◆ **Task instructions**: Going through the data below, please show each line containing the string "recursivevalidity".

Dataset excerpts
=== Begin Enclosure ===

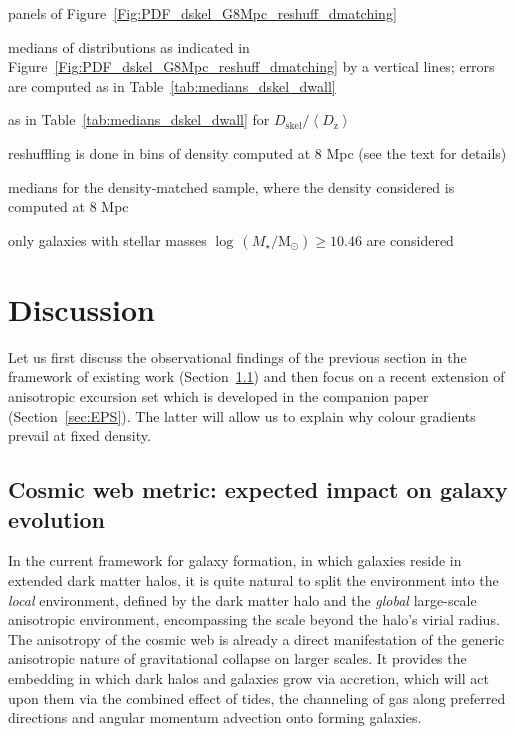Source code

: \documentclass[useAMS,usenatbib]{mnras}
\newcommand{\Mstardot}{M\ensuremath{_{\star}} / \mathrm{M}\ensuremath{_{\odot}}}
\begin{document}
\begin{table*}
\begin{threeparttable}
\begin{tablenotes}
     \item\label{tnote:panels} panels of Figure~\ref{Fig:PDF_dskel_G8Mpc_reshuff_dmatching}
     \item\label{tnote:median} medians of distributions as indicated in Figure~\ref{Fig:PDF_dskel_G8Mpc_reshuff_dmatching} by a vertical lines; errors are computed as in Table~\ref{tab:medians_dskel_dwall}  
     \item\label{tnote:before} as in Table~\ref{tab:medians_dskel_dwall} for $D_{\mathrm{skel}}/\left<D_\mathrm{z}\right>$                                     
     \item\label{tnote:after} reshuffling is done in bins of density computed at 8 Mpc (see the text for details)
     \item\label{tnote:dmatching} medians for the density-matched sample, where the density considered is computed at 8 Mpc 
     \item\label{tnote:SF_q_mass} only galaxies with stellar masses  $\log \, (\Mstardot) \geq 10.46$ are considered
    \end{tablenotes}
\end{threeparttable}
\end{table*}


\section{Discussion}
\label{sec:discussion}


Let us first discuss the observational  findings of the previous section in the  framework of existing work  (Section~\ref{sec:insight})
and then focus on a recent extension of anisotropic excursion set  which is developed in the companion paper  (Section~\ref{sec:EPS}).
The latter will allow us to explain why colour gradients prevail at fixed density.

\subsection{Cosmic web metric: expected impact on galaxy evolution}
\label{sec:insight}
%
% 
In the  current framework for galaxy formation, in which galaxies  reside in extended dark matter halos, it is quite natural to split the environment into the \emph{local} environment, defined by the dark matter halo and the \emph{global} large-scale anisotropic  environment, encompassing the scale  beyond the halo's virial radius. 
The anisotropy of  the cosmic web is already a direct manifestation of the generic anisotropic nature of gravitational collapse on larger scales.
It provides the embedding in which dark halos and galaxies grow via accretion, which will act upon them via the combined effect of tides, the channeling of gas  along preferred directions and angular momentum advection onto forming galaxies.  
\end{document}
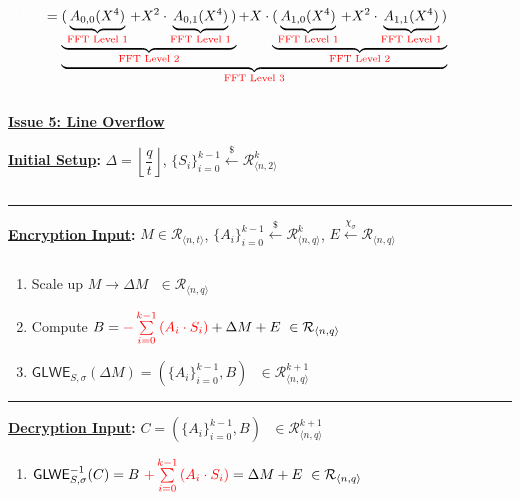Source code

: $\mathcolor{white}{A(X)} = \underbrace{\underbrace{(\underbrace{A_{0,0}(X^4)}_{\text{\textcolor{red}{FFT Level 1}}} + X^2\cdot \underbrace{A_{0,1}(X^4)}_{\text{\textcolor{red}{FFT Level 1}}})}_{\text{\textcolor{red}{FFT Level 2}}} + X \cdot \underbrace{(\underbrace{A_{1,0}(X^4)}_{\text{\textcolor{red}{FFT Level 1}}} + X^2\cdot \underbrace{A_{1,1}(X^4)}_{\text{\textcolor{red}{FFT Level 1}}})}_{\text{\textcolor{red}{FFT Level 2}}}}_{\text{\textcolor{red}{FFT Level 3}}}$



$ $

\underline{\textbf{Issue 5: Line Overflow}}

\begin{tcolorbox}[title={\textbf{\tboxlabel{\ref*{subsec:glwe-alternative}} An Alternative GLWE Cryptosystem}}]

\textbf{\underline{Initial Setup}:} $\Delta = \left\lfloor\dfrac{q}{t}\right\rfloor$, $\{S_i\}_{i=0}^{k-1} \xleftarrow{\$} \mathcal{R}_{\langle n, 2 \rangle}^k$

$ $

\par\noindent\rule{\textwidth}{0.4pt}


\textbf{\underline{Encryption Input}:} $M \in \mathcal{R}_{\langle n, t \rangle}$, $\{A_i\}_{i=0}^{k-1} \xleftarrow{\$} \mathcal{R}_{\langle n,q \rangle}^{k}$, $E \xleftarrow{\chi_\sigma} \mathcal{R}_{\langle n,q \rangle}$

$ $

\begin{enumerate}
\item Scale up $M \longrightarrow \Delta M \text { } \in \mathcal{R}_{\langle n, q\rangle}$

\item Compute $B = \textcolor{red}{-\sum\limits_{i=0}^{k-1}{(A_i \cdot S_i)}} + \Delta  M + E \text{ } \in \mathcal{R}_{\langle n,q \rangle}$

\item $\textsf{GLWE}_{S,\sigma}(\Delta M) = (\{A_i\}_{i=0}^{k-1}, B) \text{ } \in \mathcal{R}_{\langle n,q \rangle}^{k + 1}$ 

\end{enumerate}

\par\noindent\rule{\textwidth}{0.4pt}


\textbf{\underline{Decryption Input}:} $C = (\{A_i\}_{i=0}^{k-1}, B) \text{ } \in \mathcal{R}_{\langle n,q \rangle}^{k + 1}$

\begin{enumerate}
\item $\textsf{GLWE}^{-1}_{S,\sigma}(C) = B \text{ } \textcolor{red}{ + \sum\limits_{i=0}^{k-1}{(A_i \cdot S_i)}} = \Delta  M + E \text{ } \in \mathcal{R}_{\langle n,q \rangle}$


\end{enumerate}
\end{tcolorbox}
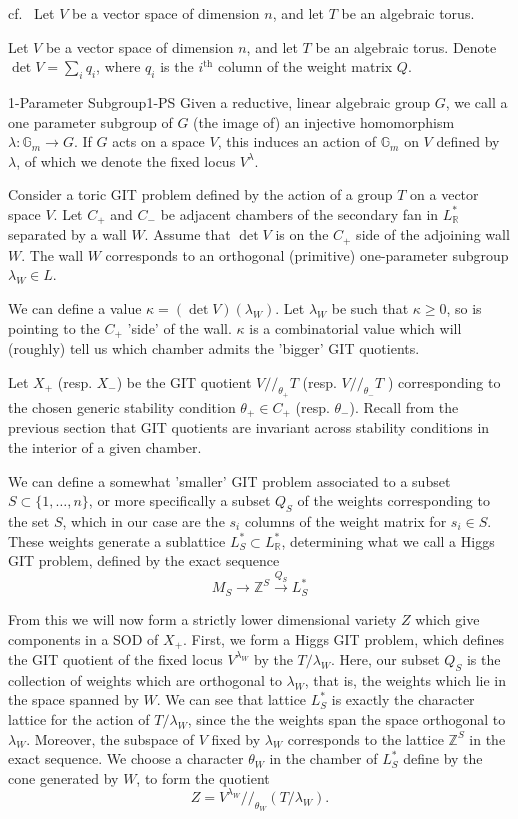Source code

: cf.~\cite*{Kite_2022,ballard2014variation} Let $V$ be a vector space of dimension $n$, and let $T$ be an algebraic torus.

Let $V$ be a vector space of dimension $n$, and let $T$ be an algebraic torus. Denote $\det V = \sum_i q_i$, where $q_i$ is the $i^\mathrm{th}$ column of the weight matrix $Q$. 

\begin{definition}{1-Parameter Subgroup}{1-PS}
    Given a reductive, linear algebraic group $G$, we call a one parameter subgroup of $G$ (the image of) an injective homomorphism $\lambda : \mathbb{G}_{m}\to G$. If $G$ acts on a space $V$, this induces an action of $\mathbb{G}_m$ on $V$ defined by $\lambda$, of which we denote the fixed locus $V^\lambda$. 
\end{definition}

Consider a toric GIT problem defined by the action of a group $T$ on a vector space $V$. Let $C_+$ and $C_-$ be adjacent chambers of the secondary fan in $L^{*}_\mathbb{R}$ separated by a wall $W$. Assume that $\det V$ is on the $C_{+}$ side of the adjoining wall $W$. The wall $W$ corresponds to an orthogonal (primitive) one-parameter subgroup $\lambda_{W}\in L$.

We can define a value $\kappa = (\det V)(\lambda_W)$. Let $\lambda_W$ be such that $\kappa \geq 0$, so is pointing to the $C_+$ 'side' of the wall. $\kappa$ is a combinatorial value which will (roughly) tell us which chamber admits the 'bigger' GIT quotients. 

Let $X_+$ (resp. $X_-$) be the GIT quotient $V // _{\theta_{+}}T$ (resp. $V // _{\theta_{-}}T$ ) corresponding to the chosen generic stability condition $\theta_{+}\in C_+$ (resp. $\theta_-$).  Recall from the previous section that GIT quotients are invariant across stability conditions in the interior of a given chamber. 

We can define a somewhat 'smaller' GIT problem associated to a subset $S \subset \{ 1,\dots,n \}$, or more specifically a subset $Q_S$ of the weights corresponding to the set $S$, which in our case are the $s_i$ columns of the weight matrix for $s_{i}\in S$. These weights generate a sublattice $L_{S}^{*}\subset L_\mathbb{R}^*$, determining what we call a Higgs GIT problem, defined by the exact sequence $$M_{S}\to \mathbb{Z}^{S}\xrightarrow{Q_{S}}L_{S}^{*}$$

From this we will now form a strictly lower dimensional variety $Z$ which give components in a SOD of $X_+$. First, we form a Higgs GIT problem, which defines the GIT quotient of the fixed locus $V^{\lambda_{W}}$ by the $T/\lambda_W$. Here, our subset $Q_S$  is the collection of weights which are orthogonal to $\lambda_W$, that is, the weights which lie in the space spanned by $W$. We can see that lattice $L_S^*$ is exactly the character lattice for the action of $T/\lambda_W$, since the the weights span the space orthogonal to $\lambda_W$. Moreover, the subspace of $V$ fixed by $\lambda_W$ corresponds to the lattice $\mathbb{Z}^S$ in the exact sequence. We choose a character $\theta_W$ in the chamber of $L_{S}^*$ define by the cone generated by $W$, to form the quotient $$Z = V^{\lambda_{W}} / /_{\theta_{W}} \left( T/ \lambda_{W}\right) . $$


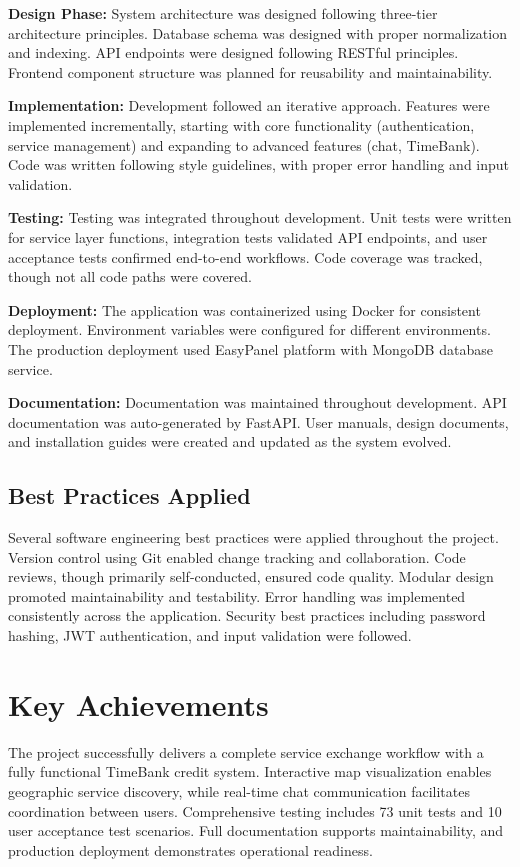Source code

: \documentclass[12pt,a4paper]{report}
\begin{document}
\textbf{Design Phase:} System architecture was designed following three-tier architecture principles. Database schema was designed with proper normalization and indexing. API endpoints were designed following RESTful principles. Frontend component structure was planned for reusability and maintainability.

\textbf{Implementation:} Development followed an iterative approach. Features were implemented incrementally, starting with core functionality (authentication, service management) and expanding to advanced features (chat, TimeBank). Code was written following style guidelines, with proper error handling and input validation.

\textbf{Testing:} Testing was integrated throughout development. Unit tests were written for service layer functions, integration tests validated API endpoints, and user acceptance tests confirmed end-to-end workflows. Code coverage was tracked, though not all code paths were covered.

\textbf{Deployment:} The application was containerized using Docker for consistent deployment. Environment variables were configured for different environments. The production deployment used EasyPanel platform with MongoDB database service.

\textbf{Documentation:} Documentation was maintained throughout development. API documentation was auto-generated by FastAPI. User manuals, design documents, and installation guides were created and updated as the system evolved.

\subsection{Best Practices Applied}

Several software engineering best practices were applied throughout the project. Version control using Git enabled change tracking and collaboration. Code reviews, though primarily self-conducted, ensured code quality. Modular design promoted maintainability and testability. Error handling was implemented consistently across the application. Security best practices including password hashing, JWT authentication, and input validation were followed.

\section{Key Achievements}

The project successfully delivers a complete service exchange workflow with a fully functional TimeBank credit system. Interactive map visualization enables geographic service discovery, while real-time chat communication facilitates coordination between users. Comprehensive testing includes 73 unit tests and 10 user acceptance test scenarios. Full documentation supports maintainability, and production deployment demonstrates operational readiness.
\end{document}
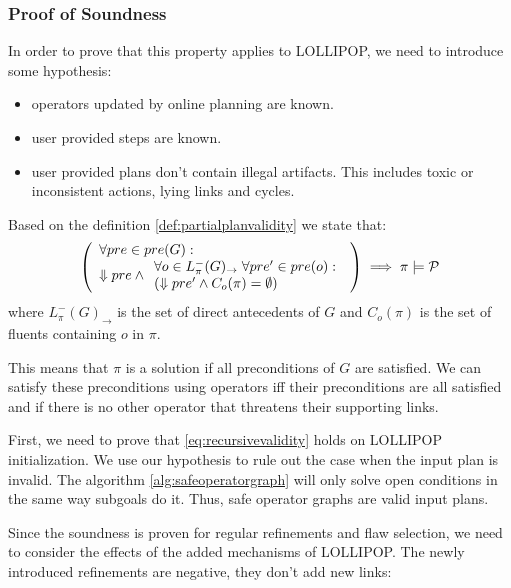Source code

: \documentclass[11pt,a4paper,twoside,openright,titlepage,numbers=noenddot,headinclude,cleardoublepage=empty,openany]{scrreprt}
\theoremstyle{plain}
\theoremstyle{definition}
\theoremstyle{remark}
\providecommand{\tightlist}{%
  \setlength{\itemsep}{0pt}\setlength{\parskip}{0pt}}
\begin{document}
\hypertarget{proof-of-soundness}{%
\subsubsection{Proof of Soundness}\label{proof-of-soundness}}

In order to prove that this property applies to LOLLIPOP, we need to
introduce some hypothesis:

\begin{itemize}
\tightlist
\item
  operators updated by online planning are known.
\item
  user provided steps are known.
\item
  user provided plans don't contain illegal artifacts. This includes
  toxic or inconsistent actions, lying links and cycles.
\end{itemize}

Based on the definition \ref{def:partialplanvalidity} we state that:
\begin{equation}
\left(
\begin{array}{l}
    \forall pre \in pre(G): \\
    \Downarrow pre \land
    \begin{array}{l}
        \forall o \in L_\pi^-(G)_{\rightarrow} \thickspace \forall pre' \in pre(o): \\
        \left(\Downarrow pre'\land C_o(\pi) = \emptyset\right)
    \end{array}
\end{array}
\right) \implies \pi \models \mathcal{P}\label{eq:recursivevalidity}\end{equation}
where \(L_\pi^-(G)_{\rightarrow}\) is the set of direct antecedents of
\(G\) and \(C_o(\pi)\) is the set of fluents containing \(o\) in
\(\pi\).

This means that \(\pi\) is a solution if all preconditions of \(G\) are
satisfied. We can satisfy these preconditions using operators iff their
preconditions are all satisfied and if there is no other operator that
threatens their supporting links.

First, we need to prove that \cref{eq:recursivevalidity} holds on
LOLLIPOP initialization. We use our hypothesis to rule out the case when
the input plan is invalid. The algorithm \ref{alg:safeoperatorgraph}
will only solve open conditions in the same way subgoals do it. Thus,
safe operator graphs are valid input plans.

Since the soundness is proven for regular refinements and flaw
selection, we need to consider the effects of the added mechanisms of
LOLLIPOP. The newly introduced refinements are negative, they don't add
new links:
\end{document}
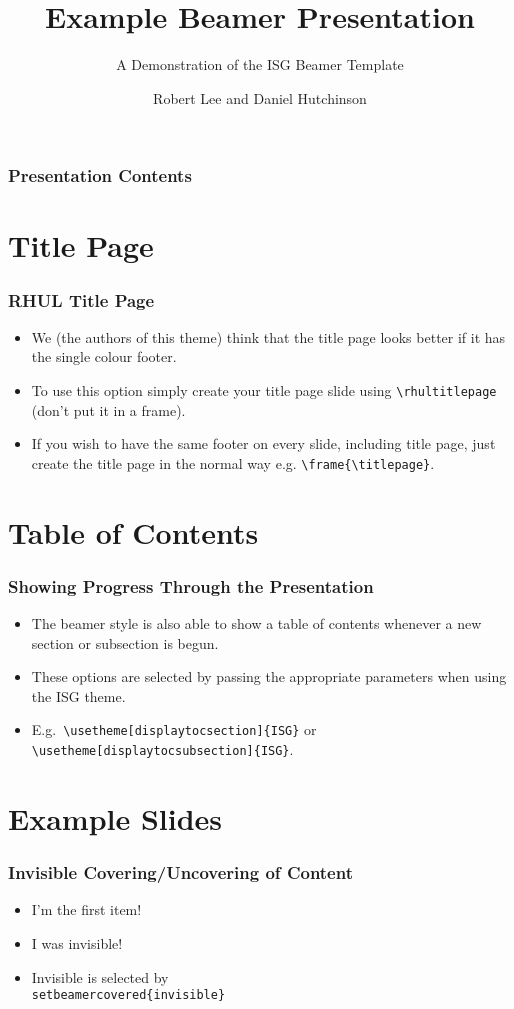 \documentclass[]{beamer}
\title{Example Beamer Presentation}
\subtitle{A Demonstration of the ISG Beamer Template}
\author[R. Lee \& D. Hutchinson]{Robert Lee and Daniel Hutchinson}
\institute{Information Security Group,\\
Royal Holloway}
\begin{document}
\rhultitlepage

\begin{frame}\frametitle{Presentation Contents}
	\tableofcontents
\end{frame}

\section{Title Page}
\begin{frame}\frametitle{RHUL Title Page}
\begin{itemize}
	\item We (the authors of this theme) think that the title page looks better if it has the single colour footer.
	\item To use this option simply create your title page slide using \texttt{\textbackslash rhultitlepage} (don't put it in a frame).
	\item If you wish to have the same footer on every slide, including title page, just create the title page in the normal way e.g. \texttt{\textbackslash frame\{\textbackslash titlepage\}}.
\end{itemize}
\end{frame}

\section{Table of Contents}
\begin{frame}\frametitle{Showing Progress Through the Presentation}
\begin{itemize}
	\item The beamer style is also able to show a table of contents whenever a new section or subsection is begun.
	\item These options are selected by passing the appropriate parameters when using the ISG theme.
	\item E.g.\ \texttt{\textbackslash usetheme[displaytocsection]\{ISG\}} or \texttt{\textbackslash usetheme[displaytocsubsection]\{ISG\}}.
\end{itemize}
\end{frame}

\section{Example Slides}
\begin{frame}\frametitle{Invisible Covering/Uncovering of Content}
\begin{itemize}
	\item I'm the first item!
	\pause
	\item I was invisible!
	\pause
	\item Invisible is selected by \texttt{\\setbeamercovered\{invisible\}}
\end{itemize}
\end{frame}
\end{document}
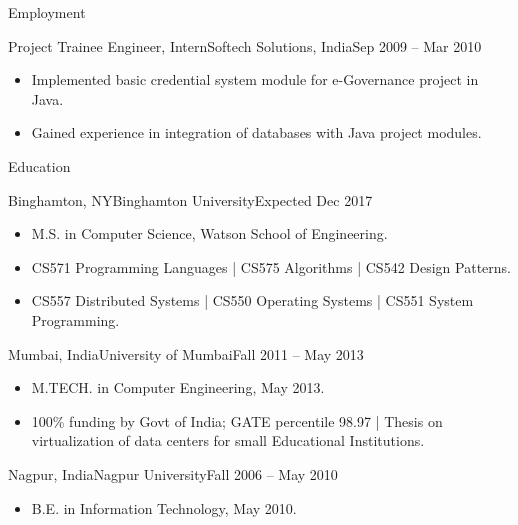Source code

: \documentclass[]{mcdowellcv}
\begin{document}
\begin{cvsection}{Employment}
		\begin{cvsubsection}{Project Trainee Engineer, Intern}{Softech Solutions, India}{Sep 2009 -- Mar 2010}		
			\begin{itemize}
				\item Implemented basic credential system module for e-Governance project in Java.
				\item Gained experience in integration of databases with Java project modules.
			\end{itemize}
		\end{cvsubsection}
	\end{cvsection}
	\begin{cvsection}{Education}
		\begin{cvsubsection}{Binghamton, NY}{Binghamton University}{Expected Dec 2017}
			\begin{itemize}
				\item M.S. in Computer Science, Watson School of Engineering.
				\item CS571 Programming Languages | CS575 Algorithms | CS542 Design Patterns.
				\item CS557 Distributed Systems | CS550 Operating Systems | CS551 System Programming. 
			\end{itemize}
		\end{cvsubsection}

		\begin{cvsubsection}{Mumbai, India}{University of Mumbai}{Fall 2011 -- May 2013}
			\begin{itemize}
				\item M.TECH. in Computer Engineering, May 2013.
				\item 100\% funding by Govt of India; GATE percentile 98.97 | Thesis on virtualization of data centers for small Educational Institutions.
			\end{itemize}
		\end{cvsubsection}

		\begin{cvsubsection}{Nagpur, India}{Nagpur University}{Fall 2006 -- May 2010}
			\begin{itemize}
				\item B.E. in Information Technology, May 2010.
			\end{itemize}
		\end{cvsubsection}
	\end{cvsection}
\end{document}

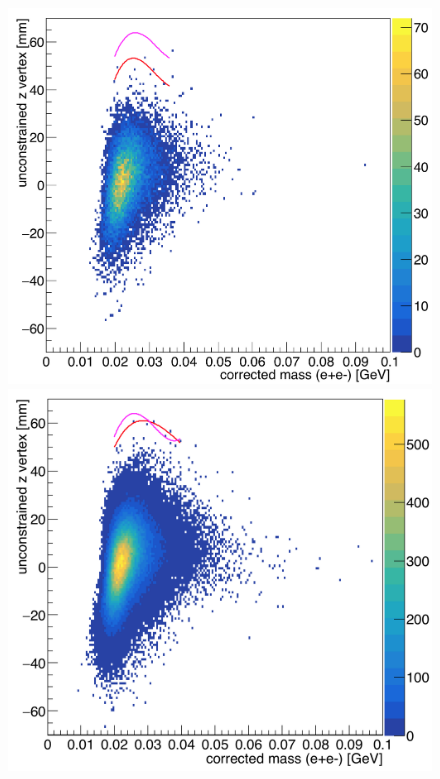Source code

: \begin{figure}[hbt]
\begin{minipage}{0.5\textwidth}
 \includegraphics[width=\textwidth]{pics/appendix/zVm_L2L2_1p5_bl.png}
\end{minipage}\hfill\begin{minipage}{0.5\textwidth}
 \includegraphics[width=\textwidth]{pics/appendix/zVm_L2L2_1p5_ub.png}
 \end{minipage}

\end{figure}
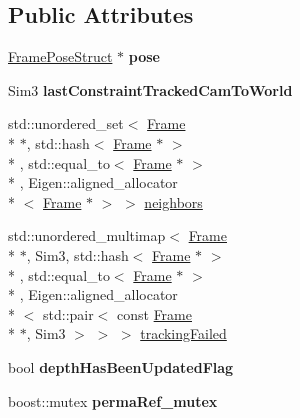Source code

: \subsection*{Public Attributes}
\begin{DoxyCompactItemize}
\item 
\hypertarget{classlsd__slam_1_1_frame_a9e446e7abf6fc1e988594935dad9072b}{\hyperlink{classlsd__slam_1_1_frame_pose_struct}{Frame\-Pose\-Struct} $\ast$ {\bfseries pose}}\label{classlsd__slam_1_1_frame_a9e446e7abf6fc1e988594935dad9072b}

\item 
\hypertarget{classlsd__slam_1_1_frame_a013a9e6ef9bd7d72f46df32dbd261861}{Sim3 {\bfseries last\-Constraint\-Tracked\-Cam\-To\-World}}\label{classlsd__slam_1_1_frame_a013a9e6ef9bd7d72f46df32dbd261861}

\item 
std\-::unordered\-\_\-set$<$ \hyperlink{classlsd__slam_1_1_frame}{Frame} \\*
$\ast$, std\-::hash$<$ \hyperlink{classlsd__slam_1_1_frame}{Frame} $\ast$ $>$\\*
, std\-::equal\-\_\-to$<$ \hyperlink{classlsd__slam_1_1_frame}{Frame} $\ast$ $>$\\*
, Eigen\-::aligned\-\_\-allocator\\*
$<$ \hyperlink{classlsd__slam_1_1_frame}{Frame} $\ast$ $>$ $>$ \hyperlink{classlsd__slam_1_1_frame_ac0beb1665cd6caecfef8f6103203c147}{neighbors}
\item 
std\-::unordered\-\_\-multimap$<$ \hyperlink{classlsd__slam_1_1_frame}{Frame} \\*
$\ast$, Sim3, std\-::hash$<$ \hyperlink{classlsd__slam_1_1_frame}{Frame} $\ast$ $>$\\*
, std\-::equal\-\_\-to$<$ \hyperlink{classlsd__slam_1_1_frame}{Frame} $\ast$ $>$\\*
, Eigen\-::aligned\-\_\-allocator\\*
$<$ std\-::pair$<$ const \hyperlink{classlsd__slam_1_1_frame}{Frame} \\*
$\ast$, Sim3 $>$ $>$ $>$ \hyperlink{classlsd__slam_1_1_frame_a71811be54c6d349c9f13e50361b14718}{tracking\-Failed}
\item 
\hypertarget{classlsd__slam_1_1_frame_a2447e3447316b2803b20542e70e10785}{bool {\bfseries depth\-Has\-Been\-Updated\-Flag}}\label{classlsd__slam_1_1_frame_a2447e3447316b2803b20542e70e10785}

\item 
\hypertarget{classlsd__slam_1_1_frame_af05033d502e07e33f61908c7b0f6ea17}{boost\-::mutex {\bfseries perma\-Ref\-\_\-mutex}}\label{classlsd__slam_1_1_frame_af05033d502e07e33f61908c7b0f6ea17}


\end{DoxyCompactItemize}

=== End Enclosure ===

◆ **Response to this task**:
\right) \implies \pi \models \mathcal{P}\label{eq:recursivevalidity}\end{equation}
First, we need to prove that \cref{eq:recursivevalidity} holds on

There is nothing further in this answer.